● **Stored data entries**
══════════

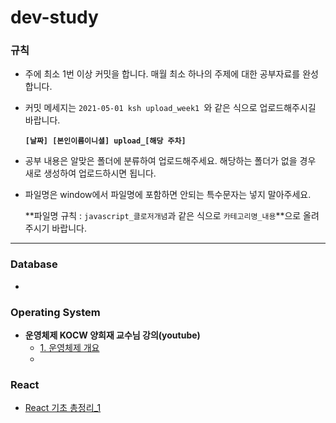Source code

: # dev-study




### 규칙

- 주에 최소 1번 이상 커밋을 합니다. 매월 최소 하나의 주제에 대한 공부자료를 완성합니다.

- 커밋 메세지는 `2021-05-01 ksh upload_week1 `와 같은 식으로 업로드해주시길 바랍니다.

  **`[날짜] [본인이름이니셜] upload_[해당 주차]`**

- 공부 내용은 알맞은 폴더에 분류하여 업로드해주세요. 해당하는 폴더가 없을 경우 새로 생성하여 업로드하시면 됩니다.

- 파일명은 window에서 파일명에 포함하면 안되는 특수문자는 넣지 말아주세요.

  **파일명 규칙 : `javascript_클로저개념`과 같은 식으로 `카테고리명_내용`**으로 올려주시기 바랍니다.

  

--------



### Database

- 



### Operating System

- **운영체제 KOCW 양희재 교수님 강의(youtube)**
  - [1. 운영체제 개요](https://github.com/sehui-byte/dev-study/blob/main/Operating%20System/Operation%20System_01.%EC%9A%B4%EC%98%81%EC%B2%B4%EC%A0%9C_%EA%B0%9C%EC%9A%94.md)
  - 



### React

- [React 기초 총정리_1](https://github.com/sehui-byte/dev-study/blob/main/React/react_react%20%EA%B8%B0%EC%B4%88%20%EC%B4%9D%EC%A0%95%EB%A6%AC.md)



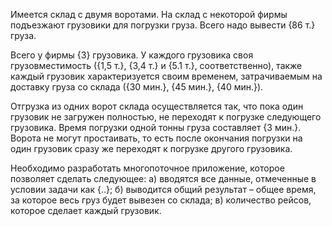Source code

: 
Имеется склад с двумя воротами. На склад с некоторой фирмы подъезжают грузовики для погрузки груза. 
Всего надо вывести {86 т.} груза. 

Всего у фирмы {3} грузовика. У каждого грузовика своя грузовместимость ({1,5 т.}, {3,4 т.} и {5.1 т.}, соответственно), 
также каждый грузовик характеризуется своим временем, затрачиваемым на доставку груза со склада ({30 мин.}, {45 мин.}, {40 мин.}). 

Отгрузка из одних ворот склада осуществляется так, что пока один грузовик не загружен полностью, 
не переходят к погрузке следующего грузовика. Время погрузки одной тонны груза составляет {3 мин.}. 
Ворота не могут простаивать, то есть после окончания погрузки на один грузовик сразу же переходят к погрузке другого грузовика. 

Необходимо разработать многопоточное приложение, которое позволяет сделать следующее: 
a) вводятся все данные, отмеченные в условии задачи как {..}; 
б) выводится общий результат – общее время, за которое весь груз будет вывезен со склада; 
в) количество рейсов, которое сделает каждый грузовик.
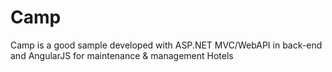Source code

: # Camp
Camp is a good sample developed with ASP.NET MVC/WebAPI in back-end and AngularJS for maintenance &amp; management Hotels
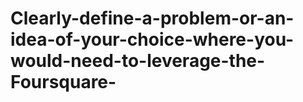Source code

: # Clearly-define-a-problem-or-an-idea-of-your-choice-where-you-would-need-to-leverage-the-Foursquare-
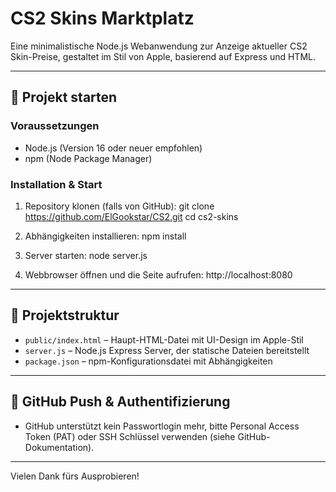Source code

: # CS2 Skins Marktplatz

Eine minimalistische Node.js Webanwendung zur Anzeige aktueller CS2 Skin-Preise, gestaltet im Stil von Apple, basierend auf Express und HTML.

---

## 🚀 Projekt starten

### Voraussetzungen

- Node.js (Version 16 oder neuer empfohlen)
- npm (Node Package Manager)

### Installation & Start

1. Repository klonen (falls von GitHub):
git clone https://github.com/ElGookstar/CS2.git
cd cs2-skins

2. Abhängigkeiten installieren:
npm install

3. Server starten:
node server.js

4. Webbrowser öffnen und die Seite aufrufen:
http://localhost:8080


---

## 📁 Projektstruktur

- `public/index.html` – Haupt-HTML-Datei mit UI-Design im Apple-Stil
- `server.js` – Node.js Express Server, der statische Dateien bereitstellt
- `package.json` – npm-Konfigurationsdatei mit Abhängigkeiten

---

## 🔐 GitHub Push & Authentifizierung

- GitHub unterstützt kein Passwortlogin mehr, bitte Personal Access Token (PAT) oder SSH Schlüssel verwenden (siehe GitHub-Dokumentation).

---

Vielen Dank fürs Ausprobieren!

══════════

● **To do**
The entries above hold a line with "UI-Design im Apple-Stil" and a later line with "## 🔐 GitHub Push & Authentifizierung". Write out exactly those lines and all lines between, nothing more.

● **Exercise response**
- `public/index.html` – Haupt-HTML-Datei mit UI-Design im Apple-Stil
- `server.js` – Node.js Express Server, der statische Dateien bereitstellt
- `package.json` – npm-Konfigurationsdatei mit Abhängigkeiten

---

## 🔐 GitHub Push & Authentifizierung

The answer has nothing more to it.